Task brief: Scan the records for "supported" and copy each line that contains it.

(Dataset entries)

▼

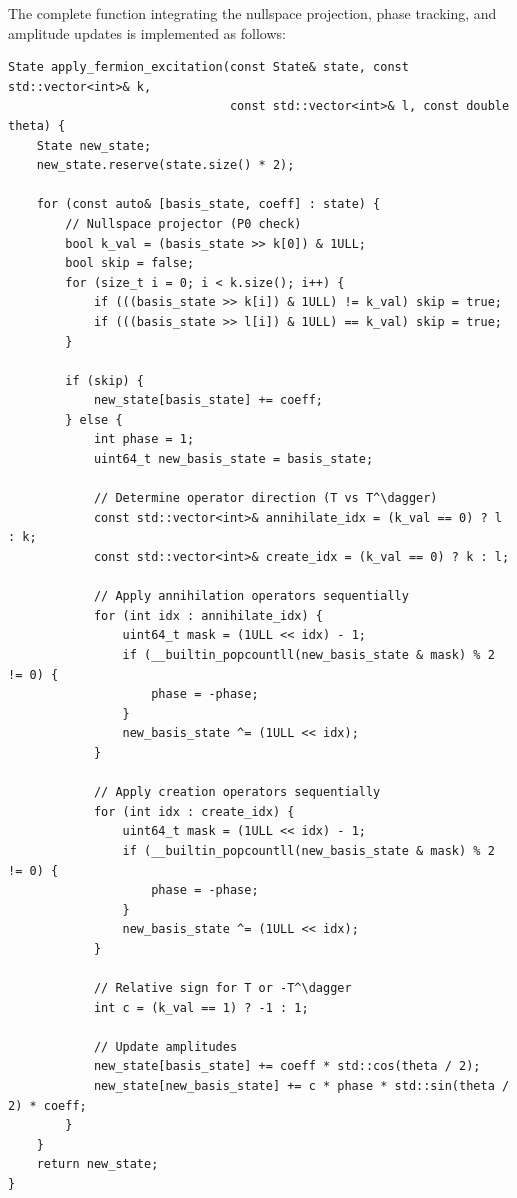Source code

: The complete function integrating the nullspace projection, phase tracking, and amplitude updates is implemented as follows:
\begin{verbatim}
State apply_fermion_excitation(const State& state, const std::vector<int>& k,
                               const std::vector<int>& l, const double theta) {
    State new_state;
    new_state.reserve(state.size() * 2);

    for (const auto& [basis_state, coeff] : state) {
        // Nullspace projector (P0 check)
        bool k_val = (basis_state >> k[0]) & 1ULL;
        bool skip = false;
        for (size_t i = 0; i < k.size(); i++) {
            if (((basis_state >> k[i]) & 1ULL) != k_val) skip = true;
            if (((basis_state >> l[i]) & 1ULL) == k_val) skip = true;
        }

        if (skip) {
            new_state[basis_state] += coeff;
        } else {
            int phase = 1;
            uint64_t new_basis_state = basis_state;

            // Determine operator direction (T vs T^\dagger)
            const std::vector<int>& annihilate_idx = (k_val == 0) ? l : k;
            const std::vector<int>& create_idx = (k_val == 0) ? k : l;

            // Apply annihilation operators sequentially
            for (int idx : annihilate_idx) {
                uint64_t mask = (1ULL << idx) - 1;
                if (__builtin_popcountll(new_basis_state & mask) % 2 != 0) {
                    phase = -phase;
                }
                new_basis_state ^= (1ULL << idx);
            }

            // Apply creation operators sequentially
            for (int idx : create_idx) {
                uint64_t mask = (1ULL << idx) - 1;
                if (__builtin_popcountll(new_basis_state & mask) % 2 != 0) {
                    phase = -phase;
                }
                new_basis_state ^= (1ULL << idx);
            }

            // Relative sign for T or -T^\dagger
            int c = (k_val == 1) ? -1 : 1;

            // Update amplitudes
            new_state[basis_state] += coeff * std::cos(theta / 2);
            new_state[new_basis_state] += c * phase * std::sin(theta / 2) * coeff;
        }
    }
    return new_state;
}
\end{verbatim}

▲
▼

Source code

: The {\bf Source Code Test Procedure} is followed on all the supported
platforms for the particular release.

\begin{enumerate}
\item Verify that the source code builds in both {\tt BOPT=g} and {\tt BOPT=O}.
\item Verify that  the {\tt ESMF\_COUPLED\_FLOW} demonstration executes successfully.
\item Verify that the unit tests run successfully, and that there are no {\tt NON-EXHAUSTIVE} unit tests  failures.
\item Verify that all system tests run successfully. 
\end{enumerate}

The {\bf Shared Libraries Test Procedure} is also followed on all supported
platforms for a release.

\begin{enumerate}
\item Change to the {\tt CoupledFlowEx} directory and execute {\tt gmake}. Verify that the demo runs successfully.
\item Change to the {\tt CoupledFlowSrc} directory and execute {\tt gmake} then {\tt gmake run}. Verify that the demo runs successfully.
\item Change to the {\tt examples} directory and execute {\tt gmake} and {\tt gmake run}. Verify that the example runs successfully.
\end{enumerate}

▲

Reply to the task:
: The {\bf Source Code Test Procedure} is followed on all the supported
The {\bf Shared Libraries Test Procedure} is also followed on all supported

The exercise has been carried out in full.